> The best anyone can hope for is a free market, with everything properly priced. But for decades, the American market has not been free. It’s used purposefully added friction to exploit a time asymmetry between the business and you. And due to things like call centers, this has been very profitable for the businesses. Cable companies and insurance rely on the fact that your time is more valuable than theirs. They can hire people in India at scale to waste your time. They can use procedure and big data to design protocols to drive you just to the point of frustration at little cost to them. How often do you diligently check Uber and Lyft and select the cheaper one?
> Enter AI, the great equalizer of time.
I didn't read any futher: this article is dumb. If a company has the capability to hire literal people to waste your time, they can deploy more AI than you to waste the time of your AI.
Or they just use price to limit access instead of time. Which means you're totally SOL if you have time but no money. Pay to win, that game everyone loves /s!
AI doesn't flatten asymmetries, it exacerbates them.
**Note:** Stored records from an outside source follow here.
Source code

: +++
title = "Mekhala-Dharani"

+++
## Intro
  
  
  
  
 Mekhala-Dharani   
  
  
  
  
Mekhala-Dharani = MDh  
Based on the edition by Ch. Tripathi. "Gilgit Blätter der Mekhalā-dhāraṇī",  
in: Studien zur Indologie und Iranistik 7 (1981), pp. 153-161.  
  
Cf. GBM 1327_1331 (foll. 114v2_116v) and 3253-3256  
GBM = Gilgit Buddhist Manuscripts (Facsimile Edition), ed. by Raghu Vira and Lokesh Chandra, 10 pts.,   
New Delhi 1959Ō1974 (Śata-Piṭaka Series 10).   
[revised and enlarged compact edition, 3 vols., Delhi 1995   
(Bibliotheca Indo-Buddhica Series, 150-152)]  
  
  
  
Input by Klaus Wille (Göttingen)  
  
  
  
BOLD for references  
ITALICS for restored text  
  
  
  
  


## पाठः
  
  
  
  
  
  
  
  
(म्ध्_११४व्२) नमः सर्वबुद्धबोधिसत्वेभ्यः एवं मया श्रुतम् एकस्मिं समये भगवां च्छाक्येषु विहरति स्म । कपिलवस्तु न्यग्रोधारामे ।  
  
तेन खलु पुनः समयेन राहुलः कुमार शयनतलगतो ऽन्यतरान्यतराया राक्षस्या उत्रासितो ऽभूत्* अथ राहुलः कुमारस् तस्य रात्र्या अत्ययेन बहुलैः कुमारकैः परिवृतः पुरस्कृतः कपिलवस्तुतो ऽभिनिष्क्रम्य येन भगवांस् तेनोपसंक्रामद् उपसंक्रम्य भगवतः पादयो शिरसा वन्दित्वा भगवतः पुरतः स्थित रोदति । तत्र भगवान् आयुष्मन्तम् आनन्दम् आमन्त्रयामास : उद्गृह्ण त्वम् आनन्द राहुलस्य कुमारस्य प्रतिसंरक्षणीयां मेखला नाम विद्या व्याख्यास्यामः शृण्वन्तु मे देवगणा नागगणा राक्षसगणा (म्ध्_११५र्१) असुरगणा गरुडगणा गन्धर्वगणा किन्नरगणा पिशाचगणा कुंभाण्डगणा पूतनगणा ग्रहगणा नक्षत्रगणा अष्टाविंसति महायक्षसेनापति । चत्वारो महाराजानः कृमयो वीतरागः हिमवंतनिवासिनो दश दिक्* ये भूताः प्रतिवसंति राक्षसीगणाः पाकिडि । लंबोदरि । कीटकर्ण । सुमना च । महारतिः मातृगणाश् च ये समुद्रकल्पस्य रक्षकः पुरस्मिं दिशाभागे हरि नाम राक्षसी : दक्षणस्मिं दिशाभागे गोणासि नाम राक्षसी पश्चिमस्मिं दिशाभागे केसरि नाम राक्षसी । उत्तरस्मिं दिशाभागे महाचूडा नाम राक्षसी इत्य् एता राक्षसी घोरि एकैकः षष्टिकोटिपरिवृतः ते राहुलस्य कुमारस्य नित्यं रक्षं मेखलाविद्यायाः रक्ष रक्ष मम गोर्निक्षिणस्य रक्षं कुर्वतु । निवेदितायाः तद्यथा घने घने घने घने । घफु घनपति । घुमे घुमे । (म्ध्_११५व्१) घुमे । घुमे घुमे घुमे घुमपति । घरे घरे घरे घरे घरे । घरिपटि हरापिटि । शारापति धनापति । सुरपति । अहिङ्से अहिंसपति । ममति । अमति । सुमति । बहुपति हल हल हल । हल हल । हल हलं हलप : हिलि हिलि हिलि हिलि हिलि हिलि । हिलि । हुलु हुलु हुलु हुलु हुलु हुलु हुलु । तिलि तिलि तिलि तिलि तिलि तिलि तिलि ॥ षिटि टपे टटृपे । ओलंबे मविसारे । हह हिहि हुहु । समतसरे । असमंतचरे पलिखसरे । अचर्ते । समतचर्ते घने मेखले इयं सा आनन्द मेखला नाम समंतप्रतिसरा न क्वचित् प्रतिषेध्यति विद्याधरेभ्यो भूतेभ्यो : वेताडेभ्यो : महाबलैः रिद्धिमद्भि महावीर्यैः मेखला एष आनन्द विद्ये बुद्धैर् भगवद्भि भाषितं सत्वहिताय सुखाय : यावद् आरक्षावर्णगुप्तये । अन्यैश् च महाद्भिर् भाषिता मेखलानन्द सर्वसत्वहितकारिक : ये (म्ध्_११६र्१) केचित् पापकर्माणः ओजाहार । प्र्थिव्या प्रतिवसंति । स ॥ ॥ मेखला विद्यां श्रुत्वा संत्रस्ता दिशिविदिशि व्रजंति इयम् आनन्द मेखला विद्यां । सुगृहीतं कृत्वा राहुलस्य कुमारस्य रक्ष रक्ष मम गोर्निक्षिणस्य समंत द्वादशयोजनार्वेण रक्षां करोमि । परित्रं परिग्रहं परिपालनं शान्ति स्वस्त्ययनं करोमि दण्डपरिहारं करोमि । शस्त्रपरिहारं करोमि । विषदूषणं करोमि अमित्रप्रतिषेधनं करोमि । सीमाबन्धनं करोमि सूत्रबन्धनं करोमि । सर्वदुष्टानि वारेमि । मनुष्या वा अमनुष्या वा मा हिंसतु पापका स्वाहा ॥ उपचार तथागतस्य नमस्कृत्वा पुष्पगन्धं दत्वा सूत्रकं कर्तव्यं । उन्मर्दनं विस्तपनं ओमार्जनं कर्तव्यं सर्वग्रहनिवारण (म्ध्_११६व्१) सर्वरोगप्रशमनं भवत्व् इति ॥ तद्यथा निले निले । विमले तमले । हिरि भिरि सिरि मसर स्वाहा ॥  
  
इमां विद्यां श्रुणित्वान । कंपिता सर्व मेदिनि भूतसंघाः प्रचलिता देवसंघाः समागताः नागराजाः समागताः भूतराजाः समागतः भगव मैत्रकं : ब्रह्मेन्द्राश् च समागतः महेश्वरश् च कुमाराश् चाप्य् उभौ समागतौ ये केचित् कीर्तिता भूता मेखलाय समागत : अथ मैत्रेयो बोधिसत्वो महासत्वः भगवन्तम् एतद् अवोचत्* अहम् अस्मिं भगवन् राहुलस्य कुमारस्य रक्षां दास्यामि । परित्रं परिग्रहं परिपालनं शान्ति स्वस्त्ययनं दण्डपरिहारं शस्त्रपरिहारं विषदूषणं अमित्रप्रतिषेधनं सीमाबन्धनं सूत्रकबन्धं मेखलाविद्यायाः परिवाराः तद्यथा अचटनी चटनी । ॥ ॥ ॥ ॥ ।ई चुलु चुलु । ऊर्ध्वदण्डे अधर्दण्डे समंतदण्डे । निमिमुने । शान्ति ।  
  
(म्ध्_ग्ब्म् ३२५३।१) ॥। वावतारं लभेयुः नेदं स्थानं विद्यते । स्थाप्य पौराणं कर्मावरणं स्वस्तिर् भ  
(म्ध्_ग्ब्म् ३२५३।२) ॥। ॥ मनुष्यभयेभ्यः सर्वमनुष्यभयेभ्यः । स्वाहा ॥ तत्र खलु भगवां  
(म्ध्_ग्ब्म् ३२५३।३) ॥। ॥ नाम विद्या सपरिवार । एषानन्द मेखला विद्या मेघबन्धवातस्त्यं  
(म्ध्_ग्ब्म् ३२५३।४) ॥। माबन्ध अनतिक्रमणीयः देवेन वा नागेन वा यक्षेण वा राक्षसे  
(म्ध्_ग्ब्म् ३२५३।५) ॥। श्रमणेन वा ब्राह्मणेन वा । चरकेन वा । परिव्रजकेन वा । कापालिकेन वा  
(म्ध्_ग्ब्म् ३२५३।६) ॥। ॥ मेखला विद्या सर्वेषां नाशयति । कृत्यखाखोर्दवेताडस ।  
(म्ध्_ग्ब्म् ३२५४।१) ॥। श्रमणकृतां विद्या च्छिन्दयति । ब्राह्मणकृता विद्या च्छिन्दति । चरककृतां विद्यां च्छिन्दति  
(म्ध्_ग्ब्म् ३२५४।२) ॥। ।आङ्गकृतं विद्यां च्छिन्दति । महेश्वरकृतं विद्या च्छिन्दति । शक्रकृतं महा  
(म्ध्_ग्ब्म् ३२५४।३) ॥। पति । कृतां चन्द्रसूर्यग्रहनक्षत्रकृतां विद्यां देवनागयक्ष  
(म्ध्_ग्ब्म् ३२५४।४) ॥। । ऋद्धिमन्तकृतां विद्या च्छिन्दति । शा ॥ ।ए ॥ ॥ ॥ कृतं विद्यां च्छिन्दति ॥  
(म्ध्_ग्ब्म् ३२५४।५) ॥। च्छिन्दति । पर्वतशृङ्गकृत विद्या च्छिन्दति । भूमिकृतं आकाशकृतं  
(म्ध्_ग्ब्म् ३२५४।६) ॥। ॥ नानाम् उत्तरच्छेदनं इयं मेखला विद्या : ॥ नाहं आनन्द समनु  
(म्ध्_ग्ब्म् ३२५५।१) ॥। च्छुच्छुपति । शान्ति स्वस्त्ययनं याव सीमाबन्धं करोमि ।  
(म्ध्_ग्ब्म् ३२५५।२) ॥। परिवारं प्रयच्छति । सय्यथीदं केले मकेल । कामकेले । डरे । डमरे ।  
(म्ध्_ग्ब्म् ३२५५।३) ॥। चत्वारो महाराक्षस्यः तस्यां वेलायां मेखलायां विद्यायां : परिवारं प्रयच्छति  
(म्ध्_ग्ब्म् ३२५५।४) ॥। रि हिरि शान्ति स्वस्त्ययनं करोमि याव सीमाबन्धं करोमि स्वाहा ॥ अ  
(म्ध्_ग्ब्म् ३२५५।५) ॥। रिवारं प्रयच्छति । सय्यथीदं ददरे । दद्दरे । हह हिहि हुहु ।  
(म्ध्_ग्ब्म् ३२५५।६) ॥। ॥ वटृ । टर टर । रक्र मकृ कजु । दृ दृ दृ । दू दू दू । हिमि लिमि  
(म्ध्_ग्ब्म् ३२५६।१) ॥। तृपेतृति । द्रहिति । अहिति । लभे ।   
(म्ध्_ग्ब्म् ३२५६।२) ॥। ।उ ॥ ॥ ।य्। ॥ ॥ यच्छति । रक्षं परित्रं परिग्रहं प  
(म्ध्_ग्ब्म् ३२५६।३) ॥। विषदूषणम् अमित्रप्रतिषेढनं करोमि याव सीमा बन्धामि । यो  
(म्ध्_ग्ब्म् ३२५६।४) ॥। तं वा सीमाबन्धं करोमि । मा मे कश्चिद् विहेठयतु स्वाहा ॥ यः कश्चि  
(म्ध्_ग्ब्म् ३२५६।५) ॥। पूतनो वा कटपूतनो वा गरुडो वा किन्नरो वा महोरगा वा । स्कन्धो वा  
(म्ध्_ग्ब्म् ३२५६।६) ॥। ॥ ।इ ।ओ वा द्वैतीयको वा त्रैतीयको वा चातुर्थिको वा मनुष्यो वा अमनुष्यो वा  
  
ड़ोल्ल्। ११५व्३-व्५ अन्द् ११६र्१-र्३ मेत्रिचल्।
> If a company has the capability to hire literal people to waste your time, they can deploy more AI than you to waste the time of your AI.
I don't totally buy OP's argument, but I think you're dismissing it unfairly.
His point is that in the pre-LLM world, if a company wants to waste your time, they can hire a call center employee overseas for US$4/hr and make you wait for an hour to talk to them for 30 minutes. If you value your time at $80/hr, then the 90-minute call cost you $120, but it only cost the company about $2, thus the asymmetry.
OP's claim is that now, the asymmetry is gone. If both you and the company try to use AI, the company has less leverage to impose costs on you. They can deploy more AI to waste more of your time, but that means the asymmetry now is in the customer's favor because it costs the company more than the customer to get support.